Machine Learning is the same. For most companies, success doesn’t require the latest Deep Reinforcement Learning or Convolutional Neural Network, but rather creating a reproducible string of successes leveraging ML in various parts of the business. It would be massively naïve to believe that Siri or Google’s search recommendations are “one-hit wonders” coming from a small group of isolated engineers.

Most of the time companies start with the bare minimum pipeline and infrastructure to rush to an ML model (often leading to poor results due to poor features and algorithm selection but that’s another topic).

But this falls over when it’s time to replicate across problem domains, org units or scale to production inference demands. It’s natural for data scientists and data engineers to prefer exploratory development lifecycles; favoring bootstrapping it like a proof of concept project over rigorous software engineering practices. Iteration is the answer, but ensure that after proving value efforts are easily transitioned into production strength solutions.

I’ve seen first hand at Apple, Facebook and others in Silicon Valley how their successes stand on the shoulders of massive amounts of work to create an ecosystem and operating model around ML. Providing for the data scientists, ML engineers, and data engineers a foundation for:

  • Scalable infrastructure (compute, data, integration)
  • Agile development patterns
  • Automated & standard CICD pipelines
  • Re-usable modular code libraries for various parts of the pipelines
  • Extensive training for engineers across the organization on tools and libraries
  • Identified roles and responsibilities ranging from testing, engineering to scalable infrastructure to product ownership
  • And much much more

ML Ops is a discipline evolving quickly across open source, commercial and academic groups to leap-frog the barriers of entry most companies face to deliver ML at scale and achieve the ML fly-wheel Amazon and Silicon Valley companies have achieved.

Definition of ML Ops

ML Ops attempts to bring software engineering best-practices around DevOps to data and ML pipelines with a goal to de-risk, accelerate and embolden ML initiatives.

Tools won’t accomplish this alone — best practices crystalized as blueprints or standard operating procedures will help adoption and result in:

  • Simplify writing production-ready code
  • Spending more time building data pipelines that are scalable, deployable, reproducible and versioned
  • Standardizing the way that teams collaborate (typically difficult with Jupyter notebooks)
  • Reduce skill gap for junior engineers and data scientists
  • Reduce risk by building privacy and security into solutions from the start

Because ML Ops cannot be simply created through a tool suite or a process; it’s important to see it as a coordinated and mature set of capabilities that together provide sustainable and widely applicable successes. Now this is where the ML operations ecosystem comes in, building out these capabilities historically has been a massive undertaking and required deep engineering capabilities but as of 2019 a great number of tools, mapped out processes and general best practices are emerging.

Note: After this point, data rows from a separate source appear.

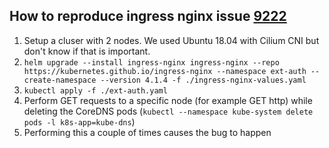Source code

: ## How to reproduce __ingress nginx__ issue [9222](https://github.com/kubernetes/ingress-nginx/issues/9222)

1. Setup a cluser with 2 nodes. We used Ubuntu 18.04 with Cilium CNI but don't know if that is important.
1. `helm upgrade --install ingress-nginx ingress-nginx --repo https://kubernetes.github.io/ingress-nginx --namespace ext-auth --create-namespace --version 4.1.4 -f ./ingress-nginx-values.yaml`
1. `kubectl apply -f ./ext-auth.yaml`
1. Perform GET requests to a specific node (for example GET http) while deleting the CoreDNS pods (`kubectl --namespace kube-system delete pods -l k8s-app=kube-dns`)
1. Performing this a couple of times causes the bug to happen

I’m going to attack this in 4 steps:

Step 1 — Identify Ownership & Operating Structure

Figure out if this will be managed centrally (ML COE of sorts) or built up independently across distributed projects (“lighthouse projects”), in which case providing reference blueprints and procedures to follow will be even more important.

Building an organization and operating model to mimic the power and results of companies in Silicon Valley is worth a whole separate discussion; out of scope for this post.

Step 2 — Define the Target ML Ops Capability

Define the need, prioritize investments and create a roadmap to build the ML Ops and delivery ecosystem required. Each capability may be provided by certain technology solutions but first focus on the functional need — mapping it to tools will come in step 3.

Below is a reference blueprint for a mature capability:

Every situation is unique, for your organization’s ML delivery capability you may focus more on proof of values and won’t require at this point CI/CD and production-level privacy and security controls, for example, since it won’t be exposed externally. As with anything a spectrum exists and should be used to align everyone to where the goal is set and priorities should be set.

Step 3 — Map to Tools & Services Strategically

Build vs Buy, Best of Breed vs All-in-One: all are concepts that will come up as you define strategically the operating structure defined in Step 1 above.

My suggestion is to start with 1–2 platforms, like AWS, and bring in best-of-breed only when justifiable. There is still a lot of overlap between niche tools and new tools are popping up in this domain all the time; while AWS, Azure and others are consistently innovating on their own suites of services.

Data & AI Landscape in 2019 from Matt Turck illustrates just how crazy things have become if you’re coming into building your ML capability from scratch and looking for best of breed multi-vendor solutions.

As an example, at Slalom we’ve seen AWS very successfully fill most of the technical capabilities required for even a mature capability.

Below illustrates the mapping to Slalom’s ML Ops Delivery Blueprint:

Step 4 — Create a Culture of Sustainable ML — the ML ‘Fly-Wheel’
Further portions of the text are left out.